§ Exercise requirements:
In the listing below, count the lines containing the string "spiral" and state only the number.
/---
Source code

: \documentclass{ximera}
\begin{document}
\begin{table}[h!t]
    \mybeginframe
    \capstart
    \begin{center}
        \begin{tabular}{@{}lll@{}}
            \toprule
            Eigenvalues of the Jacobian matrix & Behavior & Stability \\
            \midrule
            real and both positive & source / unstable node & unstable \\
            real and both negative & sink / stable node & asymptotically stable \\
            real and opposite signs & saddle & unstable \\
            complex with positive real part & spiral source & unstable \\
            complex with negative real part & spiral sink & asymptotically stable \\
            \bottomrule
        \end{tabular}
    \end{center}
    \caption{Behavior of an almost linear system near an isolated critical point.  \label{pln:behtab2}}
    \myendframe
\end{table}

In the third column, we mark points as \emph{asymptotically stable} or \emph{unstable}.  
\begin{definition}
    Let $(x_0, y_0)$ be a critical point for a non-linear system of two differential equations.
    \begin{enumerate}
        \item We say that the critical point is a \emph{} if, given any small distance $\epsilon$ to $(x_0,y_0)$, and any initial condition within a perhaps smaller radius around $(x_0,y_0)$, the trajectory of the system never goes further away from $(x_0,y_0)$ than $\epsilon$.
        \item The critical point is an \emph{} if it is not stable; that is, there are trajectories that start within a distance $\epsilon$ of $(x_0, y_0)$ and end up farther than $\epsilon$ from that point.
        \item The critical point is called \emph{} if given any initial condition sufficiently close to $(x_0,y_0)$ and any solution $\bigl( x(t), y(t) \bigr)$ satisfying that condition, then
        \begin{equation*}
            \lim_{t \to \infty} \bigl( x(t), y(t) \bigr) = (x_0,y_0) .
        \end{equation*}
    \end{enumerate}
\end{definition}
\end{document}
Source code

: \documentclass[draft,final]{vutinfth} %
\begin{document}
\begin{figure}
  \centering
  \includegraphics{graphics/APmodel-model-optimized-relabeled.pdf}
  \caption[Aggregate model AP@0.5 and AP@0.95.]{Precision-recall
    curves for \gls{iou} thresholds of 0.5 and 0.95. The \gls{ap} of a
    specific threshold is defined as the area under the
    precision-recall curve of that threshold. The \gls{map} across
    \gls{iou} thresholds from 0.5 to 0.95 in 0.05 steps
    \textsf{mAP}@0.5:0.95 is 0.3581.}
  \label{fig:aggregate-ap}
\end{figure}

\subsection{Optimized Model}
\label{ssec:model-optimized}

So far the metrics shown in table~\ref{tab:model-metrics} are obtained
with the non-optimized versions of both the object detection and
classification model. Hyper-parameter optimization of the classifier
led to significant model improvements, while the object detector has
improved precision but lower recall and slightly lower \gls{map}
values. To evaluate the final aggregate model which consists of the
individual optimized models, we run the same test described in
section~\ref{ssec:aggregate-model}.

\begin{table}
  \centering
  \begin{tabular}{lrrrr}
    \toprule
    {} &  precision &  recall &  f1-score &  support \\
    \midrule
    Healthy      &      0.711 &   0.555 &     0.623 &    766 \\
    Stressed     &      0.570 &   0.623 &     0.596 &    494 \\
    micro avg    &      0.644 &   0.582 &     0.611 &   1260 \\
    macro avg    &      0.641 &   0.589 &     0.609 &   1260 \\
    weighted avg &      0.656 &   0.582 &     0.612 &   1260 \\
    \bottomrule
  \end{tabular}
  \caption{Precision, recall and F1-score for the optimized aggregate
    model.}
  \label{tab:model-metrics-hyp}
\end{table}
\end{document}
\---
§ Answer to this problem:
2